The holiday season is traditionally a time for excess. Overdoing things. Eating too much. Drinking too much. And all with a tangible impact on our planet. But how could science and technology help turn our winter festivities into a more sustainable season?
1. Test tube turkey
Let’s talk turkey. Traditional meat production accounts for 57% of all greenhouse gas emissions from food production and requires significant resources. One solution is to grow animal-based proteins directly from cell cultures. An essential element of this process is the growth medium that provides the nutrients to support the formation and proliferation of cells. CPI has worked with biotech start-up 3D Bio-Tissues to develop a novel, cost-effective, and ethical growth medium for cultured meat substitutes.

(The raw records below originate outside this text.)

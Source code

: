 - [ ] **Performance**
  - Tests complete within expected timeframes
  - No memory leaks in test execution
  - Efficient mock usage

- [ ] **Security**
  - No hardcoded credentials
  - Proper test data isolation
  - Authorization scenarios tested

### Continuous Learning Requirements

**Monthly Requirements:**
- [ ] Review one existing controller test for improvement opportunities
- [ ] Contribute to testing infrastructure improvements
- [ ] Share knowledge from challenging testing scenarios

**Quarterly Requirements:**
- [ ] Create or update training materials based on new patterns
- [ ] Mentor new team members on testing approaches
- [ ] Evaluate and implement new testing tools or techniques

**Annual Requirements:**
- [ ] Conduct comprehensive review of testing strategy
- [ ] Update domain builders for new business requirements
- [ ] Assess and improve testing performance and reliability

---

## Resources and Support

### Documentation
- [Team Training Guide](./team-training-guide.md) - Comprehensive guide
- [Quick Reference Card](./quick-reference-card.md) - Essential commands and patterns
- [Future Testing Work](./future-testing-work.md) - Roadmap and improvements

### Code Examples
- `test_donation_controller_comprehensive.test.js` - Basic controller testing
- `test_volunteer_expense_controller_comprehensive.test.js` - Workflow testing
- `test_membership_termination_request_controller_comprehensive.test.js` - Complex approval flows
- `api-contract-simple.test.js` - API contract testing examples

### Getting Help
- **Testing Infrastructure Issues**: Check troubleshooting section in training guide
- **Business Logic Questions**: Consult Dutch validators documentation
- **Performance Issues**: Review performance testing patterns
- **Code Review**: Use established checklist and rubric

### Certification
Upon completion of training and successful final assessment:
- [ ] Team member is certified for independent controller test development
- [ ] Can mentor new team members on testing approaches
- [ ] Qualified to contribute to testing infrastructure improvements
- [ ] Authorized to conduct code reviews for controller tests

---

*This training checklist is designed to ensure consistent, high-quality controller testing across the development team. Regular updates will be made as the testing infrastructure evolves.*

Most growth media on the market use foetal bovine serum, but the 3D Bio-Tissues product is truly animal-free and cost-effective. Lab-grown meat could produce 96% fewer greenhouse gas emissions, use 98% less land, and 45% less energy compared with traditional farming practices. Could we soon be claiming that no animals were harmed in the making of our turkey dinners?
Another innovative approach is to turn greenhouse gas CO2 into food and animal feed. With our help, Deep Branch is commercialising its CO2-to-protein technology platform as part of the‘alternative protein revolution.’ Its single-cell protein Proton™ could be in production as soon as 2027 and eventually (re)use over 1 million tonnes of CO2 annually.

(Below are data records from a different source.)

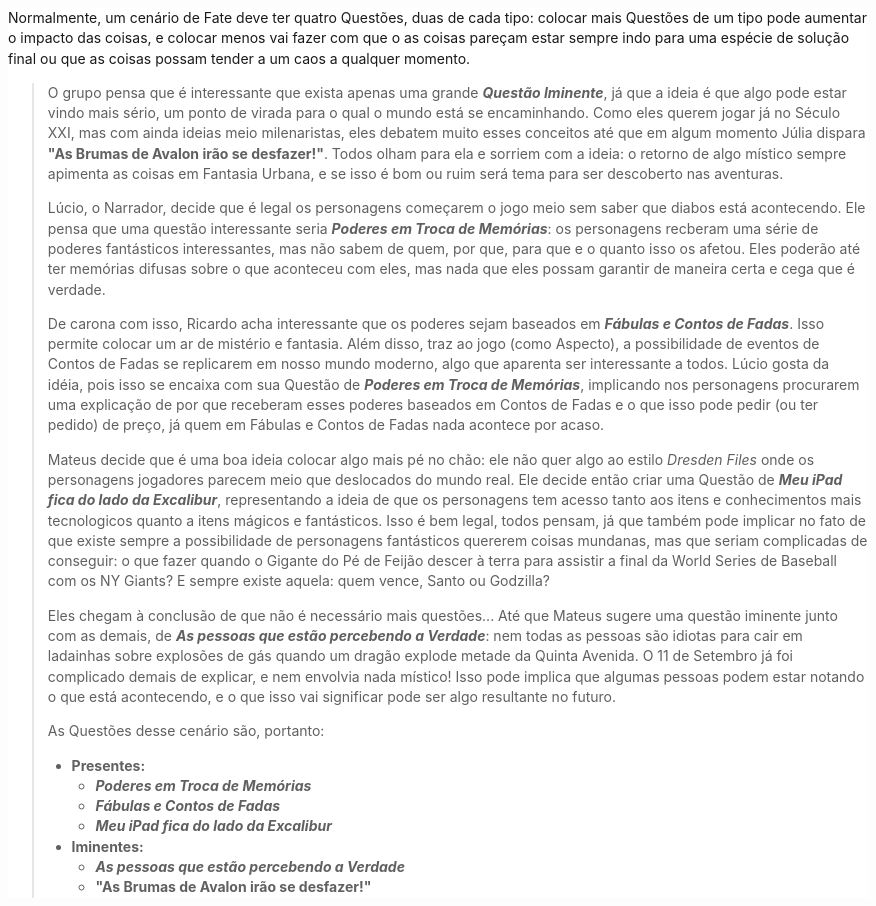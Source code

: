 Normalmente, um cenário de Fate deve ter quatro Questões, duas de cada tipo: colocar mais Questões de um tipo pode aumentar o impacto das coisas, e colocar menos vai fazer com que o as coisas pareçam estar sempre indo para uma espécie de solução final ou que as coisas possam tender a um caos a qualquer momento.

> O grupo pensa que é interessante que exista apenas uma grande _**Questão Iminente**_, já que a ideia é que algo pode estar vindo mais sério, um ponto de virada para o qual o mundo está se encaminhando. Como eles querem jogar já no Século XXI, mas com ainda ideias meio milenaristas, eles debatem muito esses conceitos até que em algum momento Júlia dispara **"As Brumas de Avalon irão se desfazer!"**. Todos olham para ela e sorriem com a ideia: o retorno de algo místico sempre apimenta as coisas em Fantasia Urbana, e se isso é bom ou ruim será tema para ser descoberto nas aventuras.
> 
> Lúcio, o Narrador, decide que é legal os personagens começarem o jogo meio sem saber que diabos está acontecendo. Ele pensa que uma questão interessante seria _**Poderes em Troca de Memórias**_: os personagens recberam uma série de poderes fantásticos interessantes, mas não sabem de quem, por que, para que e o quanto isso os afetou. Eles poderão até ter memórias difusas sobre o que aconteceu com eles, mas nada que eles possam garantir de maneira certa e cega que é verdade.
> 
> De carona com isso, Ricardo acha interessante que os poderes sejam baseados em ___Fábulas e Contos de Fadas___. Isso permite colocar um ar de mistério e fantasia. Além disso, traz ao jogo (como Aspecto), a possibilidade de eventos de Contos de Fadas se replicarem em nosso mundo moderno, algo que aparenta ser interessante a todos. Lúcio gosta da idéia, pois isso se encaixa com sua Questão de _**Poderes em Troca de Memórias**_, implicando nos personagens procurarem uma explicação de por que receberam esses poderes baseados em Contos de Fadas e o que isso pode pedir (ou ter pedido) de preço, já quem em Fábulas e Contos de Fadas nada acontece por acaso.
> 
> Mateus decide que é uma boa ideia colocar algo mais pé no chão: ele não quer algo ao estilo _Dresden Files_ onde os personagens jogadores parecem meio que deslocados do mundo real. Ele decide então criar uma Questão de ___Meu iPad fica do lado da Excalibur___, representando a ideia de que os personagens tem acesso tanto aos itens e conhecimentos mais tecnologicos quanto a itens mágicos e fantásticos. Isso é bem legal, todos pensam, já que também pode implicar no fato de que existe sempre a possibilidade de personagens fantásticos quererem coisas mundanas, mas que seriam complicadas de conseguir: o que fazer quando o Gigante do Pé de Feijão descer à terra para assistir a final da World Series de Baseball com os NY Giants? E sempre existe aquela: quem vence, Santo ou Godzilla?
> 
> Eles chegam à conclusão de que não é necessário mais questões... Até que Mateus sugere uma questão iminente junto com as demais, de ___As pessoas que estão percebendo a Verdade___: nem todas as pessoas são idiotas para cair em ladainhas sobre explosões de gás quando um dragão explode metade da Quinta Avenida. O 11 de Setembro já foi complicado demais de explicar, e nem envolvia nada místico! Isso pode implica que algumas pessoas podem estar notando o que está acontecendo, e o que isso vai significar pode ser algo resultante no futuro.
> 
> As Questões desse cenário são, portanto:
> 
> + **Presentes:**
>    + _**Poderes em Troca de Memórias**_
>    + ___Fábulas e Contos de Fadas___
>    + ___Meu iPad fica do lado da Excalibur___
> + **Iminentes:**
>    + ___As pessoas que estão percebendo a Verdade___
>    + **"As Brumas de Avalon irão se desfazer!"**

Carbon capture and eat anyone?
2. Whisky – why not!
A wee dram of whisky on a cold winter’s night is a warming experience many of us enjoy. But the distilling process is energy intensive with surprisingly large greenhouse gas emissions. The industry has ambitions to achieve net-zero carbon emissions and is exploring the potential to use green hydrogen to fuel the distilling process.
As part of this transition, Supercritical is developing the world’s first high-pressure, high-efficiency electrolysers using renewable power to split water and produce hydrogen. This zero-emission hydrogen could completely replace fossil fuels in the distilling industry and, in the UK alone, reduce emissions by 530,000 tonnes of CO2 equivalent per year.

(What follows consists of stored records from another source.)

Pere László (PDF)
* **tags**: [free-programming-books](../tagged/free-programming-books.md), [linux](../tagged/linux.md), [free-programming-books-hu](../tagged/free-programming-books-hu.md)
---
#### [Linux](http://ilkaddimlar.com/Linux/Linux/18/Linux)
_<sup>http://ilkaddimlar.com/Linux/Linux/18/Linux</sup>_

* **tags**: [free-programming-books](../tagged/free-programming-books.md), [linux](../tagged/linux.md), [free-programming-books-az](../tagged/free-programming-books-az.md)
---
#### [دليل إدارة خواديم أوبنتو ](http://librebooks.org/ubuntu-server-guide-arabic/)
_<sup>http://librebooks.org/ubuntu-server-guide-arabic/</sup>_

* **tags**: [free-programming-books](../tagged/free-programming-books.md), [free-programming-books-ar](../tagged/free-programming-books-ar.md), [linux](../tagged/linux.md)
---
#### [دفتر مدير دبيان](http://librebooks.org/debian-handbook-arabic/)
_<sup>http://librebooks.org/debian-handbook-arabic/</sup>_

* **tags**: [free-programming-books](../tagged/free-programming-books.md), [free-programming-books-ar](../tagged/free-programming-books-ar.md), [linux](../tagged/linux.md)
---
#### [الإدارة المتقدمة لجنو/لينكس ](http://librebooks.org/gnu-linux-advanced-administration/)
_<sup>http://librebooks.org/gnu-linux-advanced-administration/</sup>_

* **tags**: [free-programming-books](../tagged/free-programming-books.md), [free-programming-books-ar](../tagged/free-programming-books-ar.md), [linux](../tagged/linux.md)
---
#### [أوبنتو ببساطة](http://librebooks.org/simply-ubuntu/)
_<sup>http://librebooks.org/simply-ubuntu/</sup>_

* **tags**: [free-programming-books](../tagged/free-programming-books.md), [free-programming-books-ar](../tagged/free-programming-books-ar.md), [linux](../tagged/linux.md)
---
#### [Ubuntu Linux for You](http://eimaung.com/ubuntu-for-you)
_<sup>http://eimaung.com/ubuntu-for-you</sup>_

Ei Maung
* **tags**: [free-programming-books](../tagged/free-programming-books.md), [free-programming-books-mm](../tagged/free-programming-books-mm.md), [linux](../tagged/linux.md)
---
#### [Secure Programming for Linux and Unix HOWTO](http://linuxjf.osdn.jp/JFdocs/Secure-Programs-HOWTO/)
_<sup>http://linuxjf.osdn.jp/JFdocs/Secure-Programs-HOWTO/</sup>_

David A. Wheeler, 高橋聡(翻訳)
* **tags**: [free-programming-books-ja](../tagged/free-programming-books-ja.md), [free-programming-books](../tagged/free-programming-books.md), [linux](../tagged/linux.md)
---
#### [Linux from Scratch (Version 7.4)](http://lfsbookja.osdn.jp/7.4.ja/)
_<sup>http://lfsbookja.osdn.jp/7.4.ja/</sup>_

Supercritical is working on an industrial hydrogen trial at Beam Suntory’s Glen Garioch distillery to produce around 57,000 bottles of hydrogen-distilled whisky. These will represent the first hydrogen-fired bottles of whisky ever created on an industrial scale. The quality of the spirit will be assessed as it matures, and the finished product will be ready to be responsibly and sustainably enjoyed sometime after 2025. We can all drink to that!
3. Tree for all
Who doesn’t love a real tree in the house for Christmas? But how many of us think about the industrial processes that get that fir into our front room?
Every Christmas tree starts as a sapling, however, most saplings in commercial plantings are protected through their early development by plastic guards. And where there is plastic, there is the potential for pollution – many hundreds of tonnes a year. However, along with Chestnut Natural Capital, we’re developing a 3D-printed tree guard system that protects the plant for up to 5 years before biodegrading into the natural ecosystem. Gone but not forgotten.
4. A net-zero jetaway
But maybe you want a different Christmas? A week or two of winter sun? A change of scene? On many levels, that is the worst possible thing you could do for the planet unless you are gifting it several acres of non-plastic polluting forest (see above) in return. However, luckily for you, we’re helping to support efforts to ensure mass aviation is more compatible with sustainability ambitions.
The FastAceJet project is exploring novel methods to produce sustainable aviation fuel by recycling CO2. This double whammy for sustainability could produce eco-friendly aviation fuel in the future and deliver benefits for other industry sectors.
5. Blue packaging
Talking of Christmas presents, underneath the layers of wrapping paper are often more layers of plastic. Product packaging – the ultimate waste product – is often a multilayer materials problem – persistent and not biodegradable. Fortunately, Oceanium is working on premium compostable bio-packaging formed from sustainably farmed seaweed. This innovation is initially aimed at food packaging but could be developed across other packaging sectors.
Oceanium’s plastic-free, marine-safe packaging can be composted alongside food waste. A key element involves using farmed seaweed rather than wild harvest and ensure the final product is compatible with current packaging and recycling processes.
Cheers to planet sensitive partying
The festive season is a time for all of us to get together with family and friends. It is also a good time to reflect on the past 12 months and consider the future. At CPI, we believe that a sustainable future relies on advances in science and technology. We hope you do too and are as excited as us to be contributing to that process for our planet and all the people living on this tiny blue dot. See you in 2023!